The process of approximation between the EU and its ‘eastern neighbourhood’ has created conditions for deepening economic interactions and market integration, giving to the EU – and to EU businesses– an elevated role in the process of economic modernisation and transition in the neighbourhood countries. This raises the question as to whether European business activity in these countries produces indeed measureable economic advantages both in absolute and in relative terms (e.g., compared to business activity from other parts of the world). Similarly, a question arises as to whether European business activity reduces or amplifies spatial imbalances within the partner countries. This paper examines these issues for the case of capital flows (foreign ownership) and the related productivity spillovers, using firm-level data from the Business Environment and Enterprise Performance Survey (BEEPS)covering 28 transition countries over the period 2002-2009. We estimate the direct and intraindustry productivity effects of foreign ownership and examine how these differ across regional blocks (CEE, SEE and ENP), according to the origin of the foreign investor (EU versus non-EU), across geographical scales (pure industry versus regional spillovers) and for different types of locations (capital-city regions versus the rest). Our results suggest that FDI of EU origin plays a distinctive role in the countries concerned helping raise domestic productivity significantly more than investments from outside the EU. However, this process appears to operate in a spatially selective manner, thus enhancing regional disparities and spatial imbalances.

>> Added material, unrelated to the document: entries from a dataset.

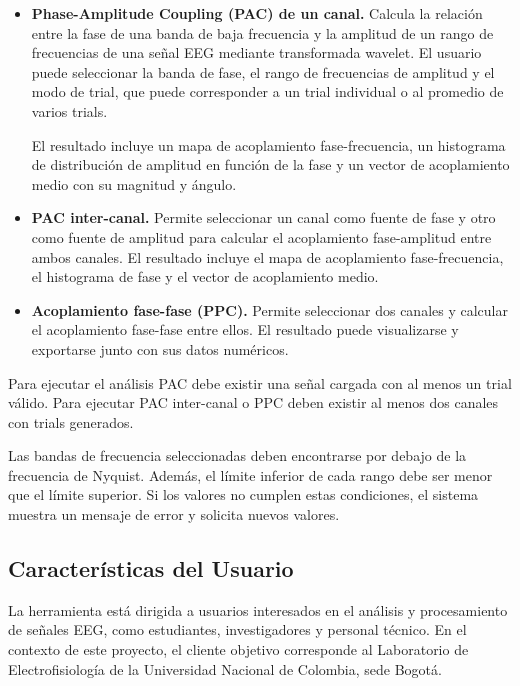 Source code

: \documentclass[12pt, letterpaper]{article}
\begin{document}
\begin{itemize}
    \item \textbf{Phase-Amplitude Coupling (PAC) de un canal.} Calcula la
    relación entre la fase de una banda de baja frecuencia y la amplitud de
    un rango de frecuencias de una señal EEG mediante transformada wavelet.
    El usuario puede seleccionar la banda de fase, el rango de frecuencias
    de amplitud y el modo de trial, que puede corresponder a un trial
    individual o al promedio de varios trials.

    El resultado incluye un mapa de acoplamiento fase-frecuencia, un
    histograma de distribución de amplitud en función de la fase y un vector
    de acoplamiento medio con su magnitud y ángulo.

    \item \textbf{PAC inter-canal.} Permite seleccionar un canal como fuente
    de fase y otro como fuente de amplitud para calcular el acoplamiento
    fase-amplitud entre ambos canales. El resultado incluye el mapa de
    acoplamiento fase-frecuencia, el histograma de fase y el vector de
    acoplamiento medio.

    \item \textbf{Acoplamiento fase-fase (PPC).} Permite seleccionar dos canales
    y calcular el acoplamiento fase-fase entre ellos. El resultado puede
    visualizarse y exportarse junto con sus datos numéricos.

\end{itemize}

Para ejecutar el análisis PAC debe existir una señal cargada con al menos un
trial válido. Para ejecutar PAC inter-canal o PPC deben existir al menos dos
canales con trials generados.

Las bandas de frecuencia seleccionadas deben encontrarse por debajo de la
frecuencia de Nyquist. Además, el límite inferior de cada rango debe ser
menor que el límite superior. Si los valores no cumplen estas condiciones,
el sistema muestra un mensaje de error y solicita nuevos valores.

\subsection{Características del Usuario}

La herramienta está dirigida a usuarios interesados en el análisis y
procesamiento de señales EEG, como estudiantes, investigadores y personal
técnico. En el contexto de este proyecto, el cliente objetivo corresponde al
Laboratorio de Electrofisiología de la Universidad Nacional de Colombia,
sede Bogotá.
\end{document}
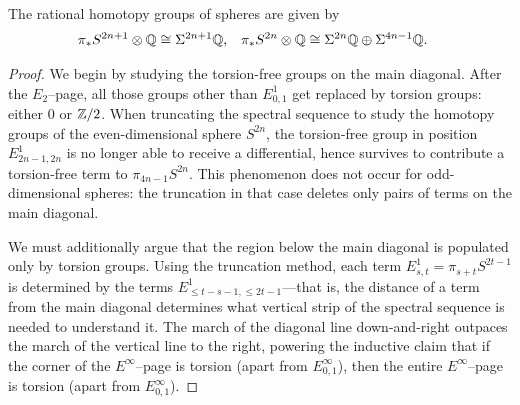 \begin{corollary}
The rational homotopy groups of spheres are given by
\begin{align*}
\pi_* S^{2n+1} \otimes \mathbb Q & \cong \Sigma^{2n+1} \mathbb Q, &
\pi_* S^{2n} \otimes \mathbb Q & \cong \Sigma^{2n} \mathbb Q \oplus \Sigma^{4n-1} \mathbb Q.
\end{align*}
\end{corollary}
\begin{proof}
We begin by studying the torsion-free groups on the main diagonal.
After the $E_2$--page, all those groups other than $E^1_{0,1}$ get replaced by torsion groups: either $0$ or $\mathbb Z/2$.
When truncating the spectral sequence to study the homotopy groups of the even-dimensional sphere $S^{2n}$, the torsion-free group in position $E^1_{2n-1, 2n}$ is no longer able to receive a differential, hence survives to contribute a torsion-free term to $\pi_{4n-1} S^{2n}$.
This phenomenon does not occur for odd-dimensional spheres: the truncation in that case deletes only pairs of terms on the main diagonal.

We must additionally argue that the region below the main diagonal is populated only by torsion groups.
Using the truncation method, each term $E^1_{s, t} = \pi_{s+t} S^{2t-1}$ is determined by the terms $E^1_{\le t-s-1, \le 2t-1}$---that is, the distance of a term from the main diagonal determines what vertical strip of the spectral sequence is needed to understand it.
The march of the diagonal line down-and-right outpaces the march of the vertical line to the right, powering the inductive claim that if the corner of the $E^\infty$--page is torsion (apart from $E^\infty_{0,1}$), then the entire $E^\infty$--page is torsion (apart from $E^\infty_{0,1}$).
\end{proof}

This, then, assigns a particular responsibility for EU policy, as it continues to promote economic integration (and FDI flows) to its eastern neighbourhood, to devise interventions that will help redress these problems.

Item Type: Monograph (Discussion Paper)
Official URL: http://www.lse.ac.uk/europeanInstitute/LEQS/LEQSHo...
Additional Information: © 2014 The Author
Divisions: European Institute
Spatial Economics Research Centre
Subjects: H Social Sciences > HC Economic History and Conditions
J Political Science > JN Political institutions (Europe)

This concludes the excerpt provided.